Tuesday, January 30, 2007

Rights of Man

By Thomas Paine

Rights of Man was written by Thomas Paine in 1791 as a reply to Reflections on the Revolution in France by Edmund Burke. He is one of the true fathers of the American Revolution declaring. He was the equal of Washington in making American liberty possible. Rights of Man is dedicated to general Washington and the Marquis de Lafayette acknowledging the importance of the American and the French Revolution in formulating the principles of modern democratic governance. It has been interpreted as a work defending the French Revolution, but it is also a seminal work embodying the ideas of liberty and human equality. That Paine was one of the greatest pamphleteers of his age is evident from the vigorous approach to writing, and despite the humour that alleviates his sarcastic tone, The Rights of Man is undoubtedly one of the most serious works influencing generations of liberal believers in democracy.

Many of the ideas in The Rights of Man are derived from the concepts of the Age of Enlightenment. John Locke’s Second Treatise of Government particularly influenced Paine who ascribes the origins of rights to nature. Paine emphasises that rights cannot be granted by any charter because this would legally imply they can also be revoked and under such circumstances they would be reduced to privileges.

Paine writes,

“It is a perversion of terms to say that a charter gives rights. It operates by a contrary effect - that of taking rights away. "Rights are inherently in all the inhabitants; but charters, by annulling those rights, in the majority, leave the right, by exclusion, in the hands of a few. ... They...consequently are instruments of injustice. ”
“The fact therefore must be that the individuals themselves, each in his own personal and sovereign right, entered into a compact with each other to produce a government: and this is the only mode in which governments have a right to arise, and the only principle on which they have a right to exist.”
According to Paine, the sole purpose of the government is to protect the irrefutable rights inherent to every human being. Thus all institutions which do not benefit a nation are illegitimate, including the monarchy (and the nobility) and the military establishment.

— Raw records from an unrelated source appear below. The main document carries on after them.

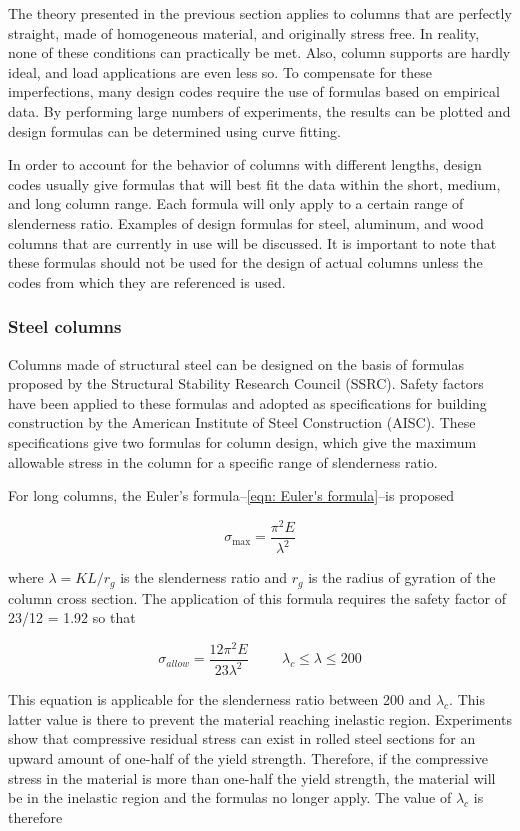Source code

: \documentclass[
10pt,
a4paper,
openany,
svgnames,
]{book}
\begin{document}
The theory presented in the previous section applies to columns that are perfectly straight, made of homogeneous material, and originally stress free. In reality, none of these conditions can practically be met. Also, column supports are hardly ideal, and load applications are even less so. To compensate for these imperfections, many design codes require the use of formulas based on empirical data. By performing large numbers of experiments, the results can be plotted and design formulas can be determined using curve fitting.

In order to account for the behavior of columns with different lengths, design codes usually give formulas that will best fit the data within the short, medium, and long column range. Each formula will only apply to a certain range of slenderness ratio. Examples of design formulas for steel, aluminum, and wood columns that are currently in use will be discussed. It is important to note that these formulas should not be used for the design of actual columns unless the codes from which they are referenced is used.

\subsubsection{Steel columns}

Columns made of structural steel can be designed on the basis of formulas proposed by the Structural Stability Research Council (SSRC). Safety factors have been applied to these formulas and adopted as specifications for building construction by the American Institute of Steel Construction (AISC). These specifications give two formulas for column design, which give the maximum allowable stress in the column for a specific range of slenderness ratio.

For long columns, the Euler’s formula--\cref{eqn: Euler's formula}--is proposed

\[\sigma_{\max} = \frac{\pi^2E}{\lambda^2}\]

where $\lambda = KL/r_g$ is the slenderness ratio and $r_g$ is the radius of gyration of the column cross section. The application of this formula requires the safety factor of 23/12 = 1.92 so that

\[\sigma_{allow} = \frac{12\pi^2E}{23\lambda^2} \hspace{1cm} \lambda_c \leqslant \lambda \leqslant 200\]

This equation is applicable for the slenderness ratio between 200 and $\lambda_c$. This latter value is there to prevent the material reaching inelastic region. Experiments show that compressive residual stress can exist in rolled steel sections for an upward amount of one-half of the yield strength. Therefore, if the compressive stress in the material is more than one-half the yield strength, the material will be in the inelastic region and the formulas no longer apply. The value of $\lambda_c$ is therefore
\end{document}
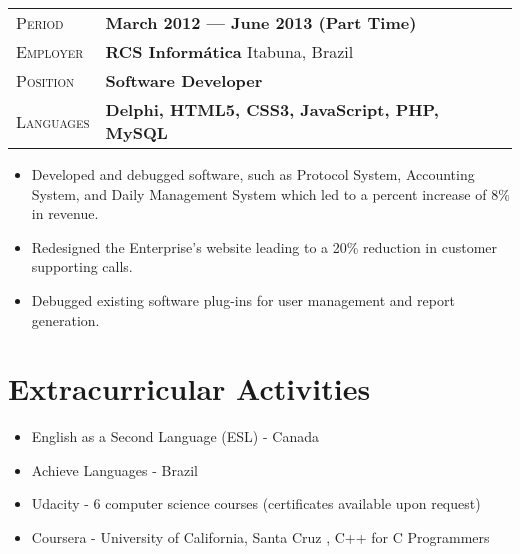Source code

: \documentclass[10pt, a4paper, oneside, final]{scrartcl} %
\newcommand{\gray}{\rowcolor[gray]{.90}} %
\begin{document}
\begin{center}
\begin{tabularx}{1.0\linewidth}{>{\raggedleft\scshape}p{2.2cm}X}
\gray Period & \textbf{March 2012 --- June 2013 (Part Time)}\\
\gray Employer & \textbf{RCS Informática} \hfill Itabuna, Brazil\\
\gray Position & \textbf{Software Developer}\\
\gray Languages & \textbf{Delphi, HTML5, CSS3, JavaScript, PHP, MySQL}\\
\end{tabularx}
\end{center}

\begin{itemize}\itemsep1.5pt
\item Developed and debugged software, such as Protocol System, Accounting System, and Daily Management System which led to a percent increase of 8\% in revenue.

\item Redesigned the Enterprise's website leading to a 20\% reduction in customer supporting calls.

\item Debugged existing software plug-ins for user management and report generation.

\end{itemize}


\section{Extracurricular Activities}
\begin{center}
\begin{itemize}\itemsep1.5pt
\item {English as a Second Language (ESL) - Canada}
\item Achieve Languages - Brazil
\item Udacity - 6 computer science courses (certificates available upon request)
\item Coursera - University of California, Santa Cruz , C++ for C Programmers

\end{itemize}
\end{center}
\end{document}
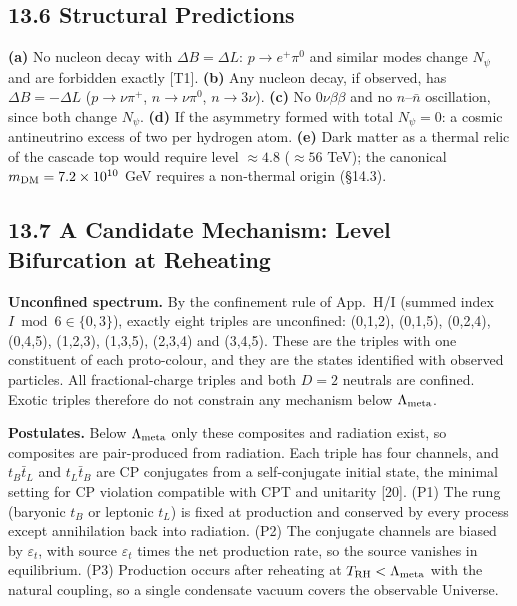 \subsection*{13.6  Structural Predictions}

\noindent \textbf{(a) }No nucleon decay with $\Delta B=\Delta L$: $p\to e^+\pi^0$ and similar modes change $N_\psi$ and are forbidden exactly [T1]. \textbf{(b) }Any nucleon decay, if observed, has $\Delta B=-\Delta L$ ($p\to\nu\pi^+$, $n\to\nu\pi^0$, $n\to3\nu$). \textbf{(c) }No $0\nu\beta\beta$ and no $n$--$\bar n$ oscillation, since both change $N_\psi$. \textbf{(d) }If the asymmetry formed with total $N_\psi=0$: a cosmic antineutrino excess of two per hydrogen atom. \textbf{(e) }Dark matter as a thermal relic of the cascade top would require level $\approx4.8$ ($\approx56$ TeV); the canonical $m_{\rm DM}=7.2\times10^{10}$ GeV requires a non-thermal origin (§14.3).

\subsection*{13.7  A Candidate Mechanism: Level Bifurcation at Reheating}

\noindent \textbf{Unconfined spectrum. }By the confinement rule of App.~H/I (summed index $I \bmod 6\in\{0,3\}$), exactly eight triples are unconfined: (0,1,2), (0,1,5), (0,2,4), (0,4,5), (1,2,3), (1,3,5), (2,3,4) and (3,4,5). These are the triples with one constituent of each proto-colour, and they are the states identified with observed particles. All fractional-charge triples and both $D=2$ neutrals are confined. Exotic triples therefore do not constrain any mechanism below $\Lambda_{\rm meta}$.

\noindent \textbf{Postulates. }Below $\Lambda_{\rm meta}$ only these composites and radiation exist, so composites are pair-produced from radiation. Each triple has four channels, and $t_B\bar t_L$ and $t_L\bar t_B$ are CP conjugates from a self-conjugate initial state, the minimal setting for CP violation compatible with CPT and unitarity [20]. (P1) The rung (baryonic $t_B$ or leptonic $t_L$) is fixed at production and conserved by every process except annihilation back into radiation. (P2) The conjugate channels are biased by $\varepsilon_t$, with source $\varepsilon_t$ times the net production rate, so the source vanishes in equilibrium. (P3) Production occurs after reheating at $T_{\rm RH}<\Lambda_{\rm meta}$ with the natural coupling, so a single condensate vacuum covers the observable Universe.

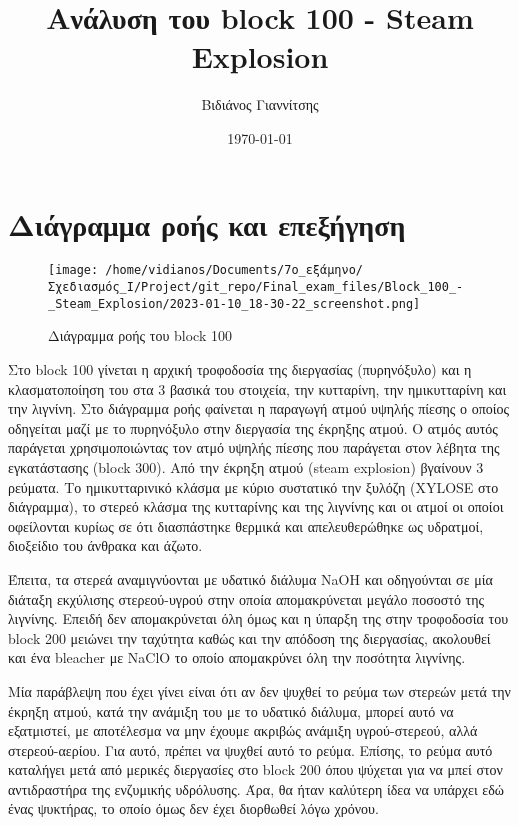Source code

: \documentclass[11pt]{article}
\author{Βιδιάνος Γιαννίτσης}
\date{\today}
\title{Ανάλυση του block 100 - Steam Explosion}
\begin{document}
\maketitle
\tableofcontents

\renewcommand{\abstractname}{Περίληψη}
\renewcommand{\tablename}{Πίνακας}
\renewcommand{\figurename}{Σχήμα}
\renewcommand\listingscaption{Κώδικας}

\section{Διάγραμμα ροής και επεξήγηση}
\label{sec:orgab1a710}
\begin{figure}[htbp]
\centering
\texttt{[image: /home/vidianos/Documents/7o\_εξάμηνο/Σχεδιασμός\_Ι/Project/git\_repo/Final\_exam\_files/Block\_100\_-\_Steam\_Explosion/2023-01-10\_18-30-22\_screenshot.png]}
\caption{Διάγραμμα ροής του block 100}
\end{figure}

Στο block 100 γίνεται η αρχική τροφοδοσία της διεργασίας (πυρηνόξυλο) και η κλασματοποίηση του στα 3 βασικά του στοιχεία, την κυτταρίνη, την ημικυτταρίνη και την λιγνίνη. Στο διάγραμμα ροής φαίνεται η παραγωγή ατμού υψηλής πίεσης ο οποίος οδηγείται μαζί με το πυρηνόξυλο στην διεργασία της έκρηξης ατμού. Ο ατμός αυτός παράγεται χρησιμοποιώντας τον ατμό υψηλής πίεσης που παράγεται στον λέβητα της εγκατάστασης (block 300). Από την έκρηξη ατμού (steam explosion) βγαίνουν 3 ρεύματα. Το ημικυτταρινικό κλάσμα με κύριο συστατικό την ξυλόζη (XYLOSE στο διάγραμμα), το στερεό κλάσμα της κυτταρίνης και της λιγνίνης και οι ατμοί οι οποίοι οφείλονται κυρίως σε ότι διασπάστηκε θερμικά και απελευθερώθηκε ως υδρατμοί, διοξείδιο του άνθρακα και άζωτο.

Έπειτα, τα στερεά αναμιγνύονται με υδατικό διάλυμα NaOH και οδηγούνται σε μία διάταξη εκχύλισης στερεού-υγρού στην οποία απομακρύνεται μεγάλο ποσοστό της λιγνίνης. Επειδή δεν απομακρύνεται όλη όμως και η ύπαρξη της στην τροφοδοσία του block 200 μειώνει την ταχύτητα καθώς και την απόδοση της διεργασίας, ακολουθεί και ένα bleacher με NaClO το οποίο απομακρύνει όλη την ποσότητα λιγνίνης.

Μία παράβλεψη που έχει γίνει είναι ότι αν δεν ψυχθεί το ρεύμα των στερεών μετά την έκρηξη ατμού, κατά την ανάμιξη του με το υδατικό διάλυμα, μπορεί αυτό να εξατμιστεί, με αποτέλεσμα να μην έχουμε ακριβώς ανάμιξη υγρού-στερεού, αλλά στερεού-αερίου. Για αυτό, πρέπει να ψυχθεί αυτό το ρεύμα. Επίσης, το ρεύμα αυτό καταλήγει μετά από μερικές διεργασίες στο block 200 όπου ψύχεται για να μπεί στον αντιδραστήρα της ενζυμικής υδρόλυσης. Άρα, θα ήταν καλύτερη ίδεα να υπάρχει εδώ ένας ψυκτήρας, το οποίο όμως δεν έχει διορθωθεί λόγω χρόνου.
\end{document}
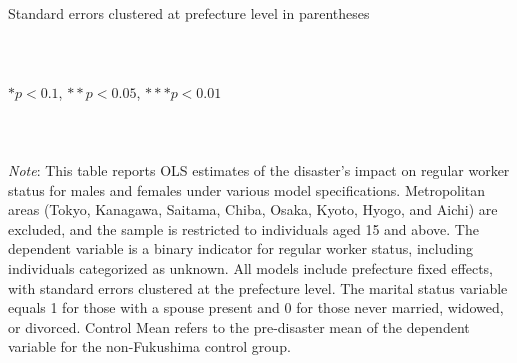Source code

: \documentclass[serif, aspectratio=169]{beamer}
\begin{document}
\begin{frame}
\begin{table}[htbp]
\begin{tabular}{@{}l*{6}{c}@{}}
\bottomrule
\end{tabular}
\\\\{\linewidth}{\tiny Standard errors clustered at prefecture level in parentheses}\\\\
\\\\{\linewidth}{\tiny $*p<0.1$, $**p<0.05$, $***p<0.01$}\\\\
\\\\{\linewidth}{\tiny \textit{Note}: This table reports OLS estimates of the disaster's impact on regular worker status for males and females under various model specifications. Metropolitan areas (Tokyo, Kanagawa, Saitama, Chiba, Osaka, Kyoto, Hyogo, and Aichi) are excluded, and the sample is restricted to individuals aged 15 and above. The dependent variable is a binary indicator for regular worker status, including individuals categorized as unknown. All models include prefecture fixed effects, with standard errors clustered at the prefecture level. The marital status variable equals 1 for those with a spouse present and 0 for those never married, widowed, or divorced. Control Mean refers to the pre-disaster mean of the dependent variable for the non-Fukushima control group.}
\end{table}

\end{frame}

\end{document}
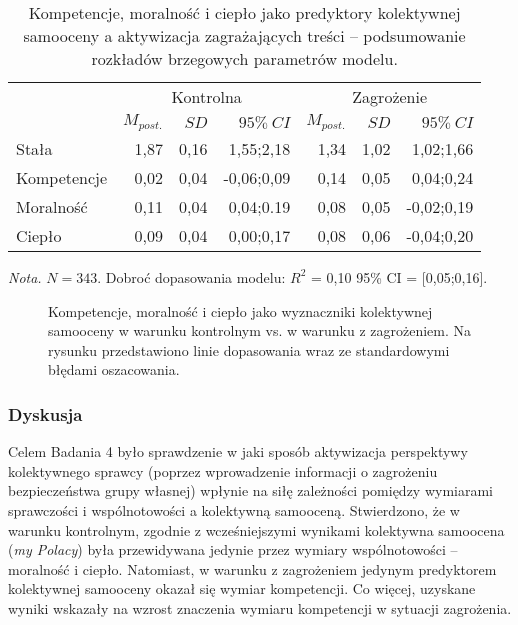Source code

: \documentclass[man]{apa6}
\begin{document}
\begin{table*}[htbp]
\vspace*{2em}
\centering
\begin{threeparttable}
\caption{Kompetencje, moralność i ciepło jako predyktory kolektywnej samooceny a aktywizacja zagrażających treści -- podsumowanie rozkładów brzegowych parametrów modelu.}
\label{tab:4}
\begin{tabular}{lrrrrrr}

\midrule
 &
\multicolumn{3}{c}{Kontrolna} &
\multicolumn{3}{c}{Zagrożenie} \\
\cline{2-7}
 & $M_{post.}$    & $SD$   & $95\%\ CI$   & $M_{post.}$    & $SD$   & $95\%\ CI$  \\
\midrule
 Stała       &  1,87 & 0,16 &  1,55;2,18 &  1,34 & 1,02 &  1,02;1,66 \\
 Kompetencje &  0,02 & 0,04 & -0,06;0,09 &  0,14 & 0,05 &  0,04;0,24 \\
 Moralność   &  0,11 & 0,04 &  0,04;0.19 &  0,08 & 0,05 & -0,02;0,19 \\
 Ciepło      &  0,09 & 0,04 &  0,00;0,17 &  0,08 & 0,06 & -0,04;0,20 \\
\bottomrule
\end{tabular}
\begin{tablenotes}
{\small
\textit{Nota.} $N = 343$. Dobroć dopasowania modelu: $R^2$ = 0,10 95\% CI = [0,05;0,16].
}
\end{tablenotes}
\end{threeparttable}
\end{table*}

\begin{figure*}[htbp]
   \centering
   \caption{Kompetencje, moralność i ciepło jako wyznaczniki kolektywnej samooceny w warunku kontrolnym vs. w warunku z zagrożeniem. Na rysunku przedstawiono linie dopasowania wraz ze standardowymi błędami oszacowania.}
   \label{fig:study4}
\end{figure*}

\subsubsection{Dyskusja}
Celem Badania 4 było sprawdzenie w jaki sposób aktywizacja perspektywy kolektywnego sprawcy (poprzez wprowadzenie informacji o zagrożeniu bezpieczeństwa grupy własnej) wpłynie na siłę zależności pomiędzy wymiarami sprawczości i wspólnotowości a kolektywną samooceną. Stwierdzono, że w warunku kontrolnym, zgodnie z wcześniejszymi wynikami kolektywna samoocena (\emph{my Polacy}) była przewidywana jedynie przez wymiary wspólnotowości -- moralność i ciepło. Natomiast, w warunku z zagrożeniem jedynym predyktorem kolektywnej samooceny okazał się wymiar kompetencji. Co więcej, uzyskane wyniki wskazały na wzrost znaczenia wymiaru kompetencji w sytuacji zagrożenia.\\
\end{document}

Paine also offers the statements in the United States Declaration of Independence, though the words are somewhat different.
“We hold these truths to be self-evident, that all men are created equal, that they are endowed by their Creator with certain unalienable Rights, that among these are Life, Liberty and the pursuit of Happiness. — That to secure these rights, Governments are instituted among Men, deriving their just powers from the consent of the governed, — That whenever any Form of Government becomes destructive of these ends, it is the Right of the People to alter or to abolish it.

In his Paine's fundamental statements
The Declaration of the Rights of Man can be approached from his most telling points:

1.Men are born, and always continue, free and equal in respect of their rights. Civil distinctions, therefore, can be founded only on public utility.

2.The end of all political associations is the preservation of the natural and imprescriptible rights of man; and these rights are liberty, property, security, and resistance of oppression.

3.The nation is essentially the source of all sovereignty; neither can any individual, nor any body of men, be entitled to any authority which is not expressly derived from it.
These three points are similar to the "self-evident truths" expressed in the United States Declaration of Independence.

The Rights of Man primarily opposes Burke's projected notion of hereditary government. Burke's conservative notion of power centers in the idea that a dictatorial government of the people is necessitated by the corrupt nature of human beings. A staunch supporter of the aristocracy as well as a disbeliever of true democracy, Burke suggests that true social stability would arise if the poverty ridden majority were to be governed by an exclusive minority of wealthy noblemen. According to Burke, the lawful inheritance of wealth or religious power ensured the propriety of power being the exclusive domain of the elite.

Paine, scathingly critical of Burke, uses sarcastic humour to refute his points. Paine's arguments denounce Burke’s assertion of hereditary wisdom and judge his declarations as most offensive.

“Notwithstanding the nonsense, for it deserves no better name, that Mr. Burke has asserted about hereditary rights, and hereditary succession, and that a Nation has not a right to form a Government of itself; it happened to fall in his way to give some account of what Government is. "Government," says he, "is a contrivance of human wisdom. . . Admitting that government is a contrivance of human wisdom, it must necessarily follow, that hereditary succession, and hereditary rights (as they are called), can make no part of it, because it is impossible to make wisdom hereditary.”

Paine asserts that the institution of Monarchy should not be traced back. He declares Burke’s argument null and void since the appeal to precedent and tradition is merely an appeal to the invading looters who deprived the original Anglo-Saxons of their right to freedom.


Therefore, Paine in the Rights of Man proposes to reform in the English government. He suggests eliminiation of all aristocratic titles, seeking a democracy which would exclude such unfair practises as primogeniture which inevitably leads to what he calls “despotism of the family”. He also suggests economic reforms in the shape of tax-cuts for the poor and subsidies for their education. Finally he proposed a sort of “progressive taxation”, declaring that more wealthy estates should be taxed more heavily to prevent the emergence and to lighten the burden of taxes borne primarily by the working class and the poor.